Não desapropria terras, mas compra, através de um instrumento chamado “4-3-3”. Então, quando virem um coronel ruralista berrando contra a Reforma Agrária, saibam que ele é um hipócrita imoral, porque eles são os que mais lucram com isto que o governo faz que não é Reforma de nada. Quando a terra deles está degradada ou com outros passivos ambientais legais, ficando cara para recuperar, vendem para o Governo, a um preço elevadíssimo. E lucram muito, compram terras melhores ou investem em empreendimentos imobiliários urbanos, empresas do ramo de automecânica, autopeças, etc.

O governo compra terras degradadas. Improdutivas, que mal dá para pasto às vezes. E alguns movimentos aceitam levar as pessoas para o Deserto, para um mar de areia ou pedra, tendo assim números para comemorarem a “conquista”. Chegando lá, precisa-se obter as Licenças Legais, sem as quais os agricultores não são autorizados a obterem crédito para começar a produzir. É normal levar até oito anos para completar este processo. Um crédito de vinte mil reais, para começar toda uma estrutura produtiva. Que mal dá pra comprar seis vacas leiteiras hoje. Em terras distantes de centros de comercialização, ou áreas tão degradadas que inicialmente o jeito é mexer com pasto mesmo. E pesam os custos de correção e fertilização do solo (com Fósforo, principalmente, cujos fertilizantes são muito caros, escassos, produzidos em poucas regiões do Brasil como Araxá e geralmente importando do Marrocos, Rússia, China – os EUA são expertos e não exportam suas reservas, prevenindo a crise mundial que há de vir em breve), mal-feitas na maioria das vezes porque os assentados querem maximizar o dinheiro do crédito na compra de animais.
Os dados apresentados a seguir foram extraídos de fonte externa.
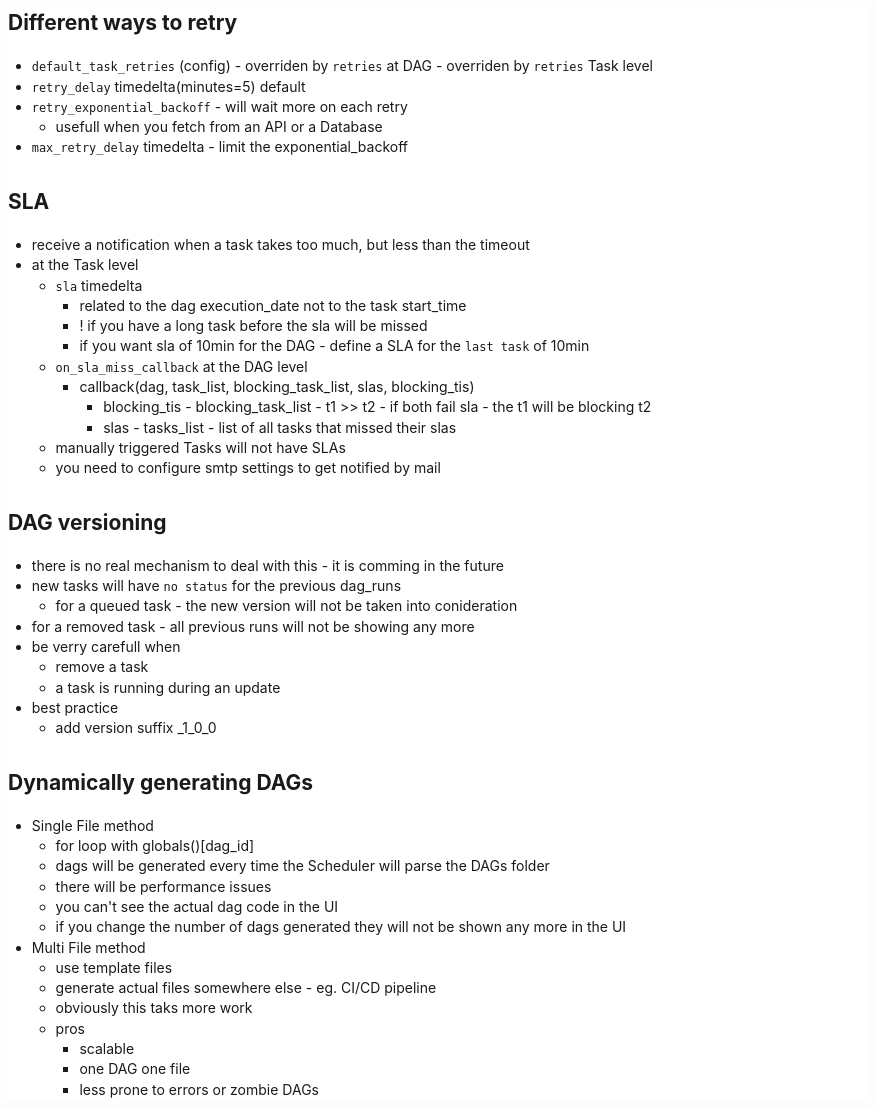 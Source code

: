## Different ways to retry
- `default_task_retries` (config) - overriden by `retries` at DAG - overriden by `retries` Task level
- `retry_delay` timedelta(minutes=5) default
- `retry_exponential_backoff` - will wait more on each retry
    - usefull when you fetch from an API or a Database
- `max_retry_delay` timedelta - limit the exponential_backoff

## SLA
- receive a notification when a task takes too much, but less than the timeout
- at the Task level
    - `sla` timedelta
        - related to the dag execution_date not to the task start_time
        - ! if you have a long task before the sla will be missed
        - if you want sla of 10min for the DAG - define a SLA for the `last task` of 10min
    - `on_sla_miss_callback` at the DAG level
        - callback(dag, task_list, blocking_task_list, slas, blocking_tis)
            - blocking_tis - blocking_task_list - t1 >> t2 - if both fail sla - the t1 will be blocking t2
            - slas - tasks_list - list of all tasks that missed their slas
    - manually triggered Tasks will not have SLAs
    - you need to configure smtp settings to get notified by mail

## DAG versioning
- there is no real mechanism to deal with this - it is comming in the future
- new tasks will have `no status` for the previous dag_runs
    - for a queued task - the new version will not be taken into conideration
- for a removed task - all previous runs will not be showing any more
- be verry carefull when
    - remove a task
    - a task is running during an update
- best practice 
    - add version suffix _1_0_0

## Dynamically generating DAGs
- Single File method
    - for loop with globals()[dag_id]
    - dags will be generated every time the Scheduler will parse the DAGs folder
    - there will be performance issues
    - you can't see the actual dag code in the UI
    - if you change the number of dags generated they will not be shown any more in the UI
- Multi File method
    - use template files
    - generate actual files somewhere else - eg. CI/CD pipeline
    - obviously this taks more work
    - pros
        - scalable
        - one DAG one file
        - less prone to errors or zombie DAGs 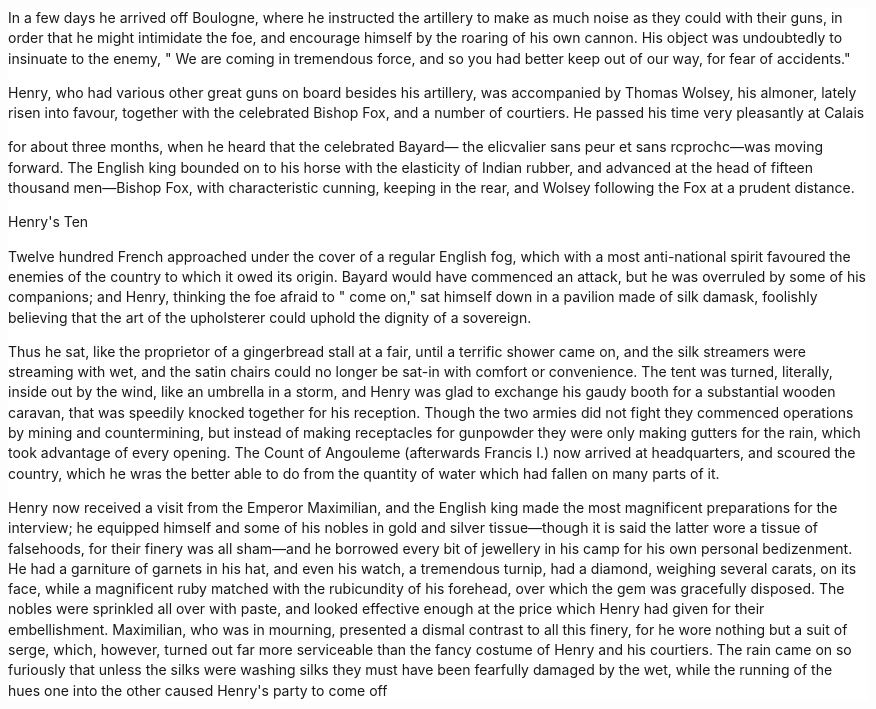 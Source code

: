 
In a few days he arrived off Boulogne, where he instructed the
artillery to make as much noise as they could with their guns, in
order that he might intimidate the foe, and encourage himself by the
roaring of his own cannon. His object was undoubtedly to insinuate
to the enemy, " We are coming in tremendous force, and so you had
better keep out of our way, for fear of accidents."


Henry, who had various other great guns on board besides his
artillery, was accompanied by Thomas Wolsey, his almoner, lately
risen into favour, together with the celebrated Bishop Fox, and a
number of courtiers. He passed his time very pleasantly at Calais

for about three months, when he heard that the celebrated Bayard—
the elicvalier sans peur et sans rcprochc—was moving forward. The
English king bounded on to his horse with the elasticity of Indian
rubber, and advanced at the head of fifteen thousand men—Bishop
Fox, with characteristic cunning, keeping in the rear, and Wolsey
following the Fox at a prudent distance.  
  
  
  Henry's Ten


Twelve hundred French approached under the cover of a regular
English fog, which with a most anti-national spirit favoured the
enemies of the country to which it owed its origin. Bayard would
have commenced an attack, but he was overruled by some of his
companions; and Henry, thinking the foe afraid to " come on,"
sat himself down in a pavilion made of silk damask, foolishly
believing that the art of the upholsterer could uphold the dignity
of a sovereign.




Thus he sat, like the proprietor of a gingerbread stall at a fair,
until a terrific shower came on, and the silk streamers were streaming
with wet, and the satin chairs could no longer be sat-in with comfort
or convenience. The tent was turned, literally, inside out by the
wind, like an umbrella in a storm, and Henry was glad to exchange
his gaudy booth for a substantial wooden caravan, that was speedily
knocked together for his reception. Though the two armies did not
fight they commenced operations by mining and countermining, but
instead of making receptacles for gunpowder they were only making
gutters for the rain, which took advantage of every opening. The
Count of Angouleme (afterwards Francis I.) now arrived at
headquarters, and scoured the country, which he wras the better able to
do from the quantity of water which had fallen on many parts of it.


Henry now received a visit from the Emperor Maximilian, and
the English king made the most magnificent preparations for the
interview; he equipped himself and some of his nobles in gold and
silver tissue—though it is said the latter wore a tissue of falsehoods,
for their finery was all sham—and he borrowed every bit of jewellery
in his camp for his own personal bedizenment. He had a garniture
of garnets in his hat, and even his watch, a tremendous turnip, had
a diamond, weighing several carats, on its face, while a magnificent
ruby matched with the rubicundity of his forehead, over which the
gem was gracefully disposed. The nobles were sprinkled all over
with paste, and looked effective enough at the price which Henry
had given for their embellishment. Maximilian, who was in
mourning, presented a dismal contrast to all this finery, for he wore
nothing but a suit of serge, which, however, turned out far more
serviceable than the fancy costume of Henry and his courtiers. The
rain came on so furiously that unless the silks were washing silks
they must have been fearfully damaged by the wet, while the running
of the hues one into the other caused Henry's party to come off
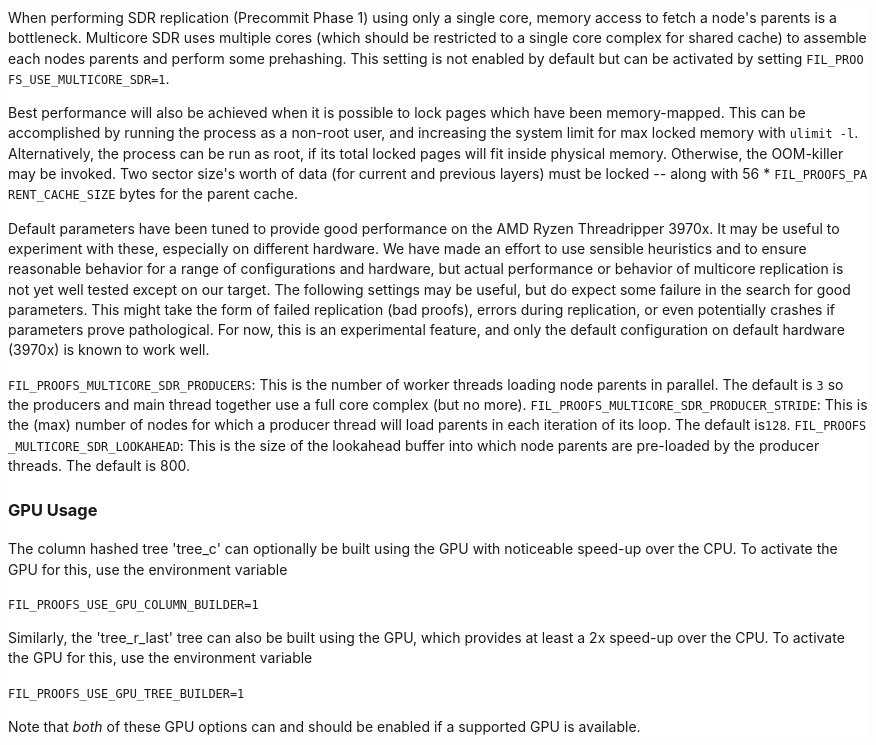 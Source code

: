 When performing SDR replication (Precommit Phase 1) using only a single core, memory access to fetch a node's parents is
a bottleneck. Multicore SDR uses multiple cores (which should be restricted to a single core complex for shared cache) to
assemble each nodes parents and perform some prehashing. This setting is not enabled by default but can be activated by
setting `FIL_PROOFS_USE_MULTICORE_SDR=1`.

Best performance will also be achieved when it is possible to lock pages which have been memory-mapped. This can be
accomplished by running the process as a non-root user, and increasing the system limit for max locked memory with `ulimit -l`. Alternatively, the process can be run as root, if its total locked pages will fit inside physical memory. Otherwise, the OOM-killer may be invoked. Two sector size's worth of data (for current and previous layers) must be locked -- along with 56 \*
`FIL_PROOFS_PARENT_CACHE_SIZE` bytes for the parent cache.

Default parameters have been tuned to provide good performance on the AMD Ryzen Threadripper 3970x. It may be useful to
experiment with these, especially on different hardware. We have made an effort to use sensible heuristics and to ensure
reasonable behavior for a range of configurations and hardware, but actual performance or behavior of multicore
replication is not yet well tested except on our target. The following settings may be useful, but do expect some
failure in the search for good parameters. This might take the form of failed replication (bad proofs), errors during
replication, or even potentially crashes if parameters prove pathological. For now, this is an experimental feature, and
only the default configuration on default hardware (3970x) is known to work well.

`FIL_PROOFS_MULTICORE_SDR_PRODUCERS`: This is the number of worker threads loading node parents in parallel. The default is `3` so the producers and main thread together use a full core complex (but no more).
`FIL_PROOFS_MULTICORE_SDR_PRODUCER_STRIDE`: This is the (max) number of nodes for which a producer thread will load parents in each iteration of its loop. The default is`128`.
`FIL_PROOFS_MULTICORE_SDR_LOOKAHEAD`: This is the size of the lookahead buffer into which node parents are pre-loaded by the producer threads. The default is 800.

### GPU Usage

The column hashed tree 'tree_c' can optionally be built using the GPU with noticeable speed-up over the CPU. To activate the GPU for this, use the environment variable

```
FIL_PROOFS_USE_GPU_COLUMN_BUILDER=1
```

Similarly, the 'tree_r_last' tree can also be built using the GPU, which provides at least a 2x speed-up over the CPU. To activate the GPU for this, use the environment variable

```
FIL_PROOFS_USE_GPU_TREE_BUILDER=1
```

Note that _both_ of these GPU options can and should be enabled if a supported GPU is available.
Este crédito então chega demorado, num processo desgastante para as famílias que ficam em vias de se desfazerem e assim muitos mesmo abandonam a terra. Defasado, todas as linhas do Pronaf têm melhorado ao longo dos anos, menos esta. O Banco do Brasil dá um jeito de empurrar produtos como Ourocap, Seguro de Vida e Previdência Privada em cima do crédito dos agricultores das outras linhas, estranhamente nesta linha – Pronaf A – da Reforma Agrária que não é atrativa ao Banco, o governo deliberadamente para sabotar a Reforma Agrária a congela por longos anos. 

Longe dos mercados, com créditos ínfimos, agricultores são desestimulados e vemos um enorme índice de desistência do sonho de produzir nas terras. E lembrando, as terras são públicas, cedidas por concessão às famílias que têm de pagar, não recebem a terra dada gratuitamente, como muitos acham.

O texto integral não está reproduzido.